Difícilmente se pueden olvidar ciertas cosas. Aquella lasaña de carne de Roma del 2006 es un claro ejemplo. Muchos meses más tarde, al terminar segundo de carrera y para celebrar mi cumpleaños junto al de una amiga quedamos para cenar. Me pedí una lasaña después de algunas recomendaciones. Era la primera que comía tras la de la capital transalpina. Con el recuerdo romano siempre en mente a menudo solía recordar a mi madre, una excelente cocinera que nos tiene mal acostumbrados en casa a comer muy bien, que preparara tal manjar algún día. Al comenzar la universidad este trimestre la cocinó. El resultado fue extraordinario. Y ahora que el martes que viene comienzan exámenes, que el trimestre ha terminado, ha vuelto a brindarnos con una lasaña, más exquisita aún que la primera vez. Debilidad por el gusto. Sencillez.La verdad es que voy a afrontar cuatro exámenes, a cuál más diverso. Para casi todos los gustos y motivaciones. En algo endémico en mi persona, Econometría I será la que me vaya peor seguramente; herencia de Probabilidad, Estadística e incluso Matemáticas III, en las cuales si mal no recuerdo no he pasado del 5,2. La mayoría de boletos para volver a septiembre se concentran en tal asignatura. Luego en Economía Europea confío mucho más. No solo porque me gusta el contenido y temas de ella sino porque confío en mi capacidad para redactar de forma sintética lo que me piden, algo esencial en exámenes de historia económica similares. Además de Econometría I, Economía Financiera I puede ser también muy complicado aunque la mayoría de ejercicios siguen una rutina. Mala fortuna con el profesor pero es aprobable sino se exceden en la dificultad. Para terminar, Contabilidad Financiera I, en la que será demasiado difícil sacar buena nota así que el objetivo es aprobar, y según el profesor, eso será posible. Veremos sí.

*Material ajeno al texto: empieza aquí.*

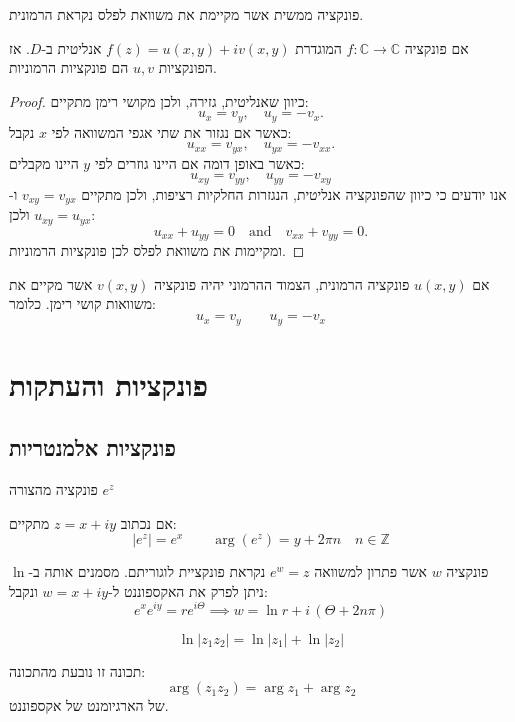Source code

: \documentclass{tstextbook}
\begin{document}
\begin{definition}
פונקציה ממשית אשר מקיימת את משוואת לפלס נקראת הרמונית.

\end{definition}
\begin{theorem}
אם פונקציה \(f:\mathbb{C}\to \mathbb{C}\) המוגדרת \(f(z)=u(x,y)+iv(x,y)\) אנליטית ב-\(D\). אז הפונקציות \(u,v\) הם פונקציות הרמוניות.

\end{theorem}
\begin{proof}
כיוון שאנליטית, גזירה, ולכן מקושי רימן מתקיים:
$$u_{x}=v_{y},\quad u_{y}=-v_{x}.$$
כאשר אם נגזור את שתי אגפי המשוואה לפי \(x\) נקבל:
$$u_{x x}=v_{y x},\quad u_{y x}=-v_{x x}.$$
כאשר באופן דומה אם היינו גוזרים לפי \(y\) היינו מקבלים:
$$u_{x y}=v_{y y},\quad u_{y y}=-v_{x y}$$
אנו יודעים כי כיוון שהפונקציה אנליטית, הנגזרות החלקיות רציפות, ולכן מתקיים \(v_{xy}=v_{yx}\) ו-\(u_{xy}=u_{yx}\) ולכן:
$$u_{x x}+u_{y y}=0\quad{\mathrm{and}}\quad v_{x x}+v_{y y}=0.$$
ומקיימות את משוואת לפלס לכן פונקציות הרמוניות.

\end{proof}
\begin{definition}
אם \(u(x,y)\) פונקציה הרמונית, הצמוד ההרמוני יהיה פונקציה \(v(x,y)\) אשר מקיים את משוואות קושי רימן. כלומר:
$$u_{x}=v_{y}\qquad u_{y}=-v_{x}$$

\end{definition}
\section{פונקציות והעתקות}

\subsection{פונקציות אלמנטריות}

\begin{definition}
פונקציה מהצורה \(e^z\)

\end{definition}
\begin{proposition}
אם נכתוב \(z=x+iy\) מתקיים:
$$\lvert e^z \rvert =e^x\qquad \arg(e^z)=y+2\pi n\quad n\in \mathbb{Z}$$

\end{proposition}
\begin{definition}
פונקציה \(w\) אשר פתרון למשוואה \(e^w=z\) נקראת פונקציית לוגוריתם. מסמנים אותה ב-\(\ln\) ניתן לפרק את האקספוננט ל-\(w=x+iy\) ונקבל:
$$e^xe^{iy}=re^{i\Theta} \implies w=\ln r+i\,\left( \Theta+2n\pi 
\right)$$

\end{definition}
\begin{proposition}
$$\ln|z_{1}z_{2}|=\ln|z_{1}|+\ln|z_{2}|$$

\end{proposition}
תכונה זו נובעת מהתכונה:
$$\arg(z_{1}z_{2})=\arg z_{1}+\arg z_{2}$$
של הארגיומנט של אקספוננט.
\end{document}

Para rematar estos apuntes sobre los exámenes, decir que si hay algún objetivo, es el de aprobar. Atrás, muy atrás quedaron las metas de sacar excelentes y notas excelsas. Ya no soy muy buen estudiante. Incluso he anulado la convocatoria ordinaria y la extraordinaria (septiembre) de Historia Moderna A, una de libre elección en la que me matriculé pero que fue completamente un error. Sé que si le pusiera a algunas cosas de la universidad el mismo entusiasmo que a la hora de preparar un entreno o un partido, o la dedicación y ganas por escribir, los resultados serían mucho mejores. Pero la vida es así. En vez de llevarlo todo o casi todo al día, vas acumulando para el final materia, sobretodo la que menos te gusta y te interesa. Esa es la diferencia entre unos estudiantes y otros, de entre otras muchas cosas.
Siempre nos quedará el increíble sabor de la lasaña. Sobretodo de esta matriarcal lasaña si está hecha con carne picada de la Pili, cuya carne es la mejor de todo el mercado de Montserrat, en el barrio. Esa carne picada obra milagros cuando se combina con la pasta o simplemente en unas hamburguesas. Es impagable el precio de una buena carne picada. Me está entrando hambre de cenar, y como el Barça juega a las diez (son irracionales la mayoría de horarios de la LFP), uno debe cenar pronto. Si uno puede, nunca debería comer viendo fútbol porque no solo se puede cortar la digestión según la evolución del partido en cuestión sino porque se trata de un acto religioso y divino. Nadie se imagina a nadie comiendo un bocadillo mientras está en misa. Me dirán que exagero, pero para nada. El fútbol es otra religión más, con sus banalidades y su trivialidad intrínseca. Y como otras, para mucha gente es un medio de salvación y felicidad. Si el Barça gana títulos, los culés alcanzamos el nirvana.
Ya dejaré claro si los exámenes me han hecho carne picada o no. De momento comer y descansar bien.
Y aquí paz, y después gloria. (versión chopista: Y aquí lasaña y después siesta.)